(Stored data)

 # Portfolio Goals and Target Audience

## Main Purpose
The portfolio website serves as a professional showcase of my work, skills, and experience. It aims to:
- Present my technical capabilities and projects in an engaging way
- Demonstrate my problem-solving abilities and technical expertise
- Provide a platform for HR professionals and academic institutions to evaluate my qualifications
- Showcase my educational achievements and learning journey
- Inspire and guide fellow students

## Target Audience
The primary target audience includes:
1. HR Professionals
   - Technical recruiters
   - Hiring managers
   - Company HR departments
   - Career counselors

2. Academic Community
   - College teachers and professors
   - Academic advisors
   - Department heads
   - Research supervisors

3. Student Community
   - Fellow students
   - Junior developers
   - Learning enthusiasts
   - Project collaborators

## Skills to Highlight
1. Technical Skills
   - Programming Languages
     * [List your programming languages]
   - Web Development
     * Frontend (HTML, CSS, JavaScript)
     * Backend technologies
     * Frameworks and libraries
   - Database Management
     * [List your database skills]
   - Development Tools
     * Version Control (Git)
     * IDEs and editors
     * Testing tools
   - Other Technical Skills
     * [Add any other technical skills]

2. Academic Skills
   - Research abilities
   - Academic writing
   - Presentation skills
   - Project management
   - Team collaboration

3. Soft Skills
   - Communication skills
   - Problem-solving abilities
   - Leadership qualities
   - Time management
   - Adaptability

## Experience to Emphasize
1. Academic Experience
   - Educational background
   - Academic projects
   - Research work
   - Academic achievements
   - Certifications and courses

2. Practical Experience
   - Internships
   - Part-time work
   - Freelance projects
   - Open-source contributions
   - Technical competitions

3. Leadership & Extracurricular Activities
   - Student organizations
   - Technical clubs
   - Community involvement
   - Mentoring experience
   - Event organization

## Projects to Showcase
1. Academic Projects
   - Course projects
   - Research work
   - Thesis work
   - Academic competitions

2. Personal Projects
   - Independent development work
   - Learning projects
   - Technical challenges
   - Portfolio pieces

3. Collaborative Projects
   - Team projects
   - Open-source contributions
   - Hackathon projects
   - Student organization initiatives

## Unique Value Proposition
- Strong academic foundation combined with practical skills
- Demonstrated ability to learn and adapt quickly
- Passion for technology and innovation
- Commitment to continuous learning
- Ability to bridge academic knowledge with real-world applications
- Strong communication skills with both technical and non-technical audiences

==

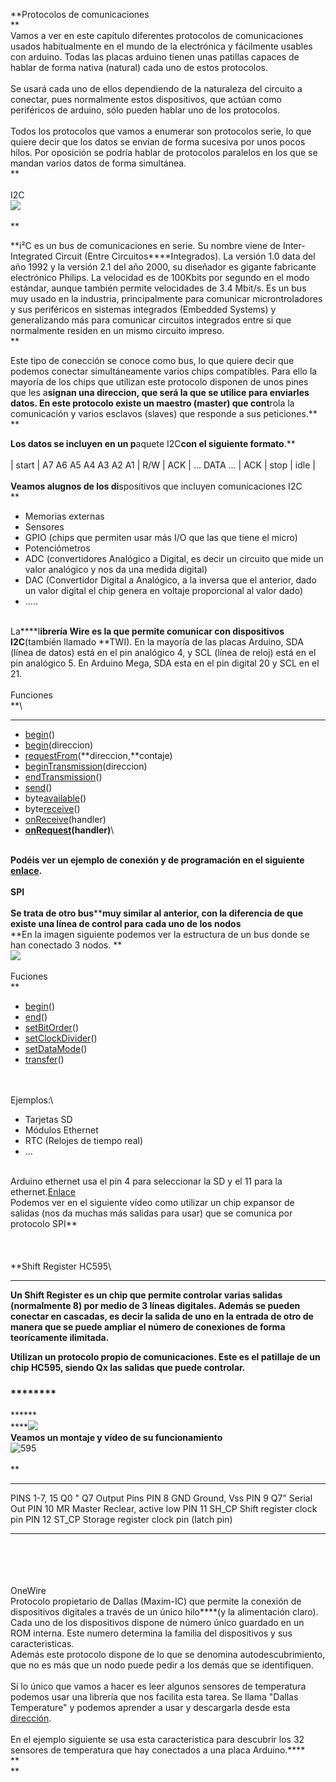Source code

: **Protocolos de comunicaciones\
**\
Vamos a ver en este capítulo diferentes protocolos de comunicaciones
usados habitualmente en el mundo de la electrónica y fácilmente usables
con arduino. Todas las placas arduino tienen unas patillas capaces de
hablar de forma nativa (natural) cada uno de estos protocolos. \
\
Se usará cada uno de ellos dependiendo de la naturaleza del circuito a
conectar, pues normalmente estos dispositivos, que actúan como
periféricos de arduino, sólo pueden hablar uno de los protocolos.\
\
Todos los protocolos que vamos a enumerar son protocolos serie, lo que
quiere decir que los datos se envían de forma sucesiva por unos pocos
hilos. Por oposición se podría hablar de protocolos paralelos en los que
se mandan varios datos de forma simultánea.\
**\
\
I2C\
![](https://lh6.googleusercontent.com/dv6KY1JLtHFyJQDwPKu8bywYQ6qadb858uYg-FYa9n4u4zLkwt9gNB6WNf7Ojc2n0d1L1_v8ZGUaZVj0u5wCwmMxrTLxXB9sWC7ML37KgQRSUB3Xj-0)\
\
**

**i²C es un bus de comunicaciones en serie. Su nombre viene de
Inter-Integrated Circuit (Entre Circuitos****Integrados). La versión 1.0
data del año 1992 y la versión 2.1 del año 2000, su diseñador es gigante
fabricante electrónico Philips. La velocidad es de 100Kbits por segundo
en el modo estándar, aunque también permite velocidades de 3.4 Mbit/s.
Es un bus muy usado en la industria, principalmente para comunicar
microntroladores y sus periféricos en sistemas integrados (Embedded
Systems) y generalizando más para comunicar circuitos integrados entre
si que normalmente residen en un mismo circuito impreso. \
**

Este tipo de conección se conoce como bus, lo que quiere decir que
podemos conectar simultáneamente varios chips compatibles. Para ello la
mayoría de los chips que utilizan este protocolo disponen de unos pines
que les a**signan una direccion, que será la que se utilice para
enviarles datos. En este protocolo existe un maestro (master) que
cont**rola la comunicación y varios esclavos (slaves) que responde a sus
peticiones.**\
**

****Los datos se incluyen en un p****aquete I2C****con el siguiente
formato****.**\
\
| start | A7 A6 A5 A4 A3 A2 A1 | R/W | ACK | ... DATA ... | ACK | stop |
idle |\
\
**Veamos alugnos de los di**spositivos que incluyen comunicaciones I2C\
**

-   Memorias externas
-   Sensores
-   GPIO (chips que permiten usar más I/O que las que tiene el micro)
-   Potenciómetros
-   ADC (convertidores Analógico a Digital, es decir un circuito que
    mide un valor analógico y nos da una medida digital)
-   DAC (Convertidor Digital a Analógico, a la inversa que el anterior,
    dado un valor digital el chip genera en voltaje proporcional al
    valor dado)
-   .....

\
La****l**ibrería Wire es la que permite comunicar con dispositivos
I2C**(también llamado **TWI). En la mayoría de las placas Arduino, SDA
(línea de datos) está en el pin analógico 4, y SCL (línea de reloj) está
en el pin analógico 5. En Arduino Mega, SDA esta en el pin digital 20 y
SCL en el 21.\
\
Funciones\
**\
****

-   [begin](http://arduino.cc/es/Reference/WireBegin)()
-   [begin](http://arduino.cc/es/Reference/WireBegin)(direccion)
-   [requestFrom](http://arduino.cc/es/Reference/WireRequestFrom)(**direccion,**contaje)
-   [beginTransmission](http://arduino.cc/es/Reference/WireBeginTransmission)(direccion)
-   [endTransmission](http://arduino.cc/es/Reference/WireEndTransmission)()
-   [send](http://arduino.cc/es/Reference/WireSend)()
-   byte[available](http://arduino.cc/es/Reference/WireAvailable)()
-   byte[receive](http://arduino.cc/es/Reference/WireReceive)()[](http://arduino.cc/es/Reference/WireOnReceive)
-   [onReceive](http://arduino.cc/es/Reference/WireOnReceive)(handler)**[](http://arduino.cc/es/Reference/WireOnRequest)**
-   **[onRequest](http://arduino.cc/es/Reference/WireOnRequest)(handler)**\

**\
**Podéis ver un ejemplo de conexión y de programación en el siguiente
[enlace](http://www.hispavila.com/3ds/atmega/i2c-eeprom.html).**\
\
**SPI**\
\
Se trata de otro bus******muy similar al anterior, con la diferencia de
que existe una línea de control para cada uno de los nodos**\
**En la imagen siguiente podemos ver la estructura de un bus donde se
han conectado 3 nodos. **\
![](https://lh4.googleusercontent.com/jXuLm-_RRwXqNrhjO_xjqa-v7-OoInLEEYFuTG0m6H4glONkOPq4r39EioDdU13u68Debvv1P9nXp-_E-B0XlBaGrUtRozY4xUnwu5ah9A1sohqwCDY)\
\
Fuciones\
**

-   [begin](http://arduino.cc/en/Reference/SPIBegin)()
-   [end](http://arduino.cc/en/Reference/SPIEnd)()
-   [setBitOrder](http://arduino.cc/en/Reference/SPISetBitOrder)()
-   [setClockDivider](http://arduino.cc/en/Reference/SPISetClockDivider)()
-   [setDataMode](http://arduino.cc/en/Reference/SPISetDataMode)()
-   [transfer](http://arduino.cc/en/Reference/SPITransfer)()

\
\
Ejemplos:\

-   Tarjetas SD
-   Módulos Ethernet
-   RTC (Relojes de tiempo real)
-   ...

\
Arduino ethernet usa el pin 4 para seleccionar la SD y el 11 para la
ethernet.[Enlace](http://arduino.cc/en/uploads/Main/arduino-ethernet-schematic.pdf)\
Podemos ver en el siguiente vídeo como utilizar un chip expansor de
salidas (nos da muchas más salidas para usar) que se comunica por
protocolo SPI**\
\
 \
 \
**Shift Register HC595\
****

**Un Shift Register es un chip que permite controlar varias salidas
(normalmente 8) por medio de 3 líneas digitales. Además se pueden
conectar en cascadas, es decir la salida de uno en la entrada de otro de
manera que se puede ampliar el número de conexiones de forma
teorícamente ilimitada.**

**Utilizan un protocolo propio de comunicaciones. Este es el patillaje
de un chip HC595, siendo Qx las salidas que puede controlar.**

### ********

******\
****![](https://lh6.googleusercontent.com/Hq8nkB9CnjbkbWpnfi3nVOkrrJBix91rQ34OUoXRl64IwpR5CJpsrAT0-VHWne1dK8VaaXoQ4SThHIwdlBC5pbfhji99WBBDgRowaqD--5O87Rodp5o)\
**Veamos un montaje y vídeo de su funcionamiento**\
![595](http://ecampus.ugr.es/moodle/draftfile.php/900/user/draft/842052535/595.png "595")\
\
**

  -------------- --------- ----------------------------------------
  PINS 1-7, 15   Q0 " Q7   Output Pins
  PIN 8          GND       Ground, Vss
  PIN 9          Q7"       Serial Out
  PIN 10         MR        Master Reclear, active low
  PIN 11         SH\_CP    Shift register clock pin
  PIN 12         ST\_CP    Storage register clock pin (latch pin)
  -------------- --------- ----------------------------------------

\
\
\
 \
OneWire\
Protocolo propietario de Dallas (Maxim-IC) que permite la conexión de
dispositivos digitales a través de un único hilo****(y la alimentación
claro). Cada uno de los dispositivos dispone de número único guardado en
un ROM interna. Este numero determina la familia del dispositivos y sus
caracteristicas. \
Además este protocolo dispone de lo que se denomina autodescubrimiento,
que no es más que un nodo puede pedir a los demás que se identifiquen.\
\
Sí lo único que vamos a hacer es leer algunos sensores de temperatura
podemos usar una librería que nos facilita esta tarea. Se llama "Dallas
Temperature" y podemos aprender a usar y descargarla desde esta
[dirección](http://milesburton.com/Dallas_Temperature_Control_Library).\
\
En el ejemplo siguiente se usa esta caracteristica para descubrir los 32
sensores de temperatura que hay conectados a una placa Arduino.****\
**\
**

▶ PROBLEM STATEMENT
Write down again, exactly as given, only the lines above that fall from the line with "## Target Audience" to the line with "- Community involvement", inclusive.

▶ OUTPUT OF THE TASK
## Target Audience
The primary target audience includes:
1. HR Professionals
   - Technical recruiters
   - Hiring managers
   - Company HR departments
   - Career counselors

2. Academic Community
   - College teachers and professors
   - Academic advisors
   - Department heads
   - Research supervisors

3. Student Community
   - Fellow students
   - Junior developers
   - Learning enthusiasts
   - Project collaborators

## Skills to Highlight
1. Technical Skills
   - Programming Languages
     * [List your programming languages]
   - Web Development
     * Frontend (HTML, CSS, JavaScript)
     * Backend technologies
     * Frameworks and libraries
   - Database Management
     * [List your database skills]
   - Development Tools
     * Version Control (Git)
     * IDEs and editors
     * Testing tools
   - Other Technical Skills
     * [Add any other technical skills]

2. Academic Skills
   - Research abilities
   - Academic writing
   - Presentation skills
   - Project management
   - Team collaboration

3. Soft Skills
   - Communication skills
   - Problem-solving abilities
   - Leadership qualities
   - Time management
   - Adaptability

## Experience to Emphasize
1. Academic Experience
   - Educational background
   - Academic projects
   - Research work
   - Academic achievements
   - Certifications and courses

2. Practical Experience
   - Internships
   - Part-time work
   - Freelance projects
   - Open-source contributions
   - Technical competitions

3. Leadership & Extracurricular Activities
   - Student organizations
   - Technical clubs
   - Community involvement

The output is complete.